Leicht korrigiert werden mussten demnach auch die Zahlen zur Onlinedurchsuchung von Endgeräten. Hier sank die Zahl der Anordnungen von 32 auf 22. Die Zahl der durchgeführten Einsätze blieb mit 12 unverändert. Für dieses Verfahren liegt die Eingriffsschwelle nach Paragraf 100b der Strafprozessordnung (StPO) höher, da nicht nur die laufende Kommunikation, sondern auch auf dem Smartphone oder Computer gespeicherte Daten ausgelesen werden dürfen.

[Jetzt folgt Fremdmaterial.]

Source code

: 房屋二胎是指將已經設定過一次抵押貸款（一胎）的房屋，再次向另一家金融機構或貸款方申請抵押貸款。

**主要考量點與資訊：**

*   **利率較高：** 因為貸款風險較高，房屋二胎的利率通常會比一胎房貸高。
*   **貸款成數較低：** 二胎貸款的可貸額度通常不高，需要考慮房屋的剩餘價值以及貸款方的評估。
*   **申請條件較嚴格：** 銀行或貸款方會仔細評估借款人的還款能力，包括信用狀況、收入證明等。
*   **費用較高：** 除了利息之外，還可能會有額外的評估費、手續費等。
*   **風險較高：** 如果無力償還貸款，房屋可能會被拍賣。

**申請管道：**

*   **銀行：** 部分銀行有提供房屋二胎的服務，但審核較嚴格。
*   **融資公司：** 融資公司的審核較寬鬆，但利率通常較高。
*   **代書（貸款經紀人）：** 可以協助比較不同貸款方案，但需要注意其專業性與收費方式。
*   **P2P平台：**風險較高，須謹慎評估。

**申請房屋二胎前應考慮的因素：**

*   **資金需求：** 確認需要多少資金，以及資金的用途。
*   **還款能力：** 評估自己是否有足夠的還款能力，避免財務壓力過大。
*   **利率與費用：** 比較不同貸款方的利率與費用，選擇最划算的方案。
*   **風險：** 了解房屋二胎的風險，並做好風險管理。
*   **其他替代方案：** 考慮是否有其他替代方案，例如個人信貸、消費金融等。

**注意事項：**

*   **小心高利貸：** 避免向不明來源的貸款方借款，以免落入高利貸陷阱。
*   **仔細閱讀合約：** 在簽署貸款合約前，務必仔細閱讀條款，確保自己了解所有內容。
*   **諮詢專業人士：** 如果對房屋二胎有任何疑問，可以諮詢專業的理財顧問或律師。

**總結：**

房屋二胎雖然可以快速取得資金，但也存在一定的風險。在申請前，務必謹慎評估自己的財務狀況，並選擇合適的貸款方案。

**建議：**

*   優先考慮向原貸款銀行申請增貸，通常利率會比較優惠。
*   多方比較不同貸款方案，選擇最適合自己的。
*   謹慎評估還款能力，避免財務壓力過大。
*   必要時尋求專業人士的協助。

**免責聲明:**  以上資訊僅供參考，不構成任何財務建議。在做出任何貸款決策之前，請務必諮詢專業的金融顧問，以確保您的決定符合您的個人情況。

Einzelne Länder lagen völlig daneben

Einzelne Bundesländer hatten die Fragebögen offenbar komplett falsch ausgefüllt. Der ersten Statistik zufolge griffen Beamte im Bundesland Mecklenburg-Vorpommern mit 95 Anordnungen am häufigsten auf die Überwachungsprogramme zurück. Es folgten Niedersachsen mit 89 Verfahren und Sachsen mit 76 Verfahren. Davon blieb lediglich ein einziges Verfahren in Niedersachsen übrig. Der neuen Statistik zufolge gab es jeweils einen weiteren Einsatz in Brandenburg und in Nordrhein-Westfalen.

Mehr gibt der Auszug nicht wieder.